# Broke powerlifter gets less fat



## grizz (Jun 10, 2019)

Who knows if I'll keep this updated, but I'm going to try. Chances are my job will take me off someplace without internet for a few months as soon as I get on a roll.

So, I've been doing strongman and powerlifting for coming up on 20 years. I'm 6'6', 335 (I've been as heavy as 375 in the good old days) and trying to heal up and get healthy enough to live long enough to see my grandkids graduate. Got a while before they do that, so may as well be healthier.

Currently nursing torn rotator cuffs, strained tendons in both elbows, numbness in one hand, tons of scar tissue in my shoulders and upper back, bad knees, and a biceps tendon that really wants to tear. 

Benched yesterday, worked up to 350 x 5, felt like hell.

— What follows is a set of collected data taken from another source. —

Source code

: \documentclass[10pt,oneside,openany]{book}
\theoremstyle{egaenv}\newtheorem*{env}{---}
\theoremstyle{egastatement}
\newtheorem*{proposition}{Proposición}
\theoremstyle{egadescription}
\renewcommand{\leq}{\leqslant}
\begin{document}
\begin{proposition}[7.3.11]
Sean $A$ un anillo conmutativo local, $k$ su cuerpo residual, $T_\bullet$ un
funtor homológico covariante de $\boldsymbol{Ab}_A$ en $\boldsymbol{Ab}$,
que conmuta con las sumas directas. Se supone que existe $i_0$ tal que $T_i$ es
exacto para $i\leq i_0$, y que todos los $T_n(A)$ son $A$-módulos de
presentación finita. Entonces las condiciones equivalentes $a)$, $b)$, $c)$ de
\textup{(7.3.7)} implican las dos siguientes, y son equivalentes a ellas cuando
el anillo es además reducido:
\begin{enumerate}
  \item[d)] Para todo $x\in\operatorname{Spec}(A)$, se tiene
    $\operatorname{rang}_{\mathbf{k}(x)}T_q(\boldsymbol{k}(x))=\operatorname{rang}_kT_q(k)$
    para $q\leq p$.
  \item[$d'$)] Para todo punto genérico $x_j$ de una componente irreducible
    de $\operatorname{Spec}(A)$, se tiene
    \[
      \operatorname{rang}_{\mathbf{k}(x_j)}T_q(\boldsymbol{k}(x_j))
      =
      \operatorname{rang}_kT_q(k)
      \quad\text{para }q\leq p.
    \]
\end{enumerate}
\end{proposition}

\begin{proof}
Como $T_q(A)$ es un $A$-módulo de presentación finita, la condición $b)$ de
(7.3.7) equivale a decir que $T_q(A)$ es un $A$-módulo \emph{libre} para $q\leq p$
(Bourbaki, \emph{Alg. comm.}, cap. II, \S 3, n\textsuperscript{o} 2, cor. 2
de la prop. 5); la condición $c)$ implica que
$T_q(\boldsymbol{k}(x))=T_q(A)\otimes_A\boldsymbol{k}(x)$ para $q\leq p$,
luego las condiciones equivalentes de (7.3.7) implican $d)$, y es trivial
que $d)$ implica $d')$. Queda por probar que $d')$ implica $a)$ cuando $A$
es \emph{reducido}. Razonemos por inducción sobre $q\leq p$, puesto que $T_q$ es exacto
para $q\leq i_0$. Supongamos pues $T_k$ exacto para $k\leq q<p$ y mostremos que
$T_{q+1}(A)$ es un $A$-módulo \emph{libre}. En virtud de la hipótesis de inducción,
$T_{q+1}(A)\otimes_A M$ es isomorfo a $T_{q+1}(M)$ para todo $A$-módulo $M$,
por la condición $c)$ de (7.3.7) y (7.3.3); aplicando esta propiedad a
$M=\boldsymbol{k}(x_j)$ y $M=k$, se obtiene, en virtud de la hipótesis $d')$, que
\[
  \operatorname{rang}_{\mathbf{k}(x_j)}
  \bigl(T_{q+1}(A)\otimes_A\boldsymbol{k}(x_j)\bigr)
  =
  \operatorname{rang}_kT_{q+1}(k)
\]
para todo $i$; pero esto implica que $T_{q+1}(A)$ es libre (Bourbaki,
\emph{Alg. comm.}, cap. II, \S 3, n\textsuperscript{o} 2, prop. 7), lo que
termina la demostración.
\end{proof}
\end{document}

I'm going to take a few weeks off of pressing, let these peptides do their thing, and see if I can keep from ending up in a body cast for a couple more years.


----------



## pitshack (Jun 11, 2019)

Best damned log title ever!!! Good luck in the quest bro. I look forward to reading the log.


----------



## Concreteguy (Jun 12, 2019)

pitshack said:


> *Best damned log title ever!!!* Good luck in the quest bro. I look forward to reading the log.



LOL. That's exactly what I was thinking.


BTW Grizz, those are some wild stats you listed. WOW!


----------



## psych (Jun 14, 2019)

This is awesome! Do you get massages? Are you doing any rehab work or just blasting through it? I'm excited to see your progress


----------



## grizz (Jun 23, 2019)

Thanks everyone. I'm really bad at logging into forums, but I'll do my best to keep things updated. I'll try to get some photos of my progress along the way. 

I've been doing rehab work the past two weeks, mostly stuff with light bands and some 3# dumbbells LOL. Still, I've already got better ROM than I did 2 weeks ago and I can sleep on my side again. I hate resting, but sometimes I guess it's the best way to heal.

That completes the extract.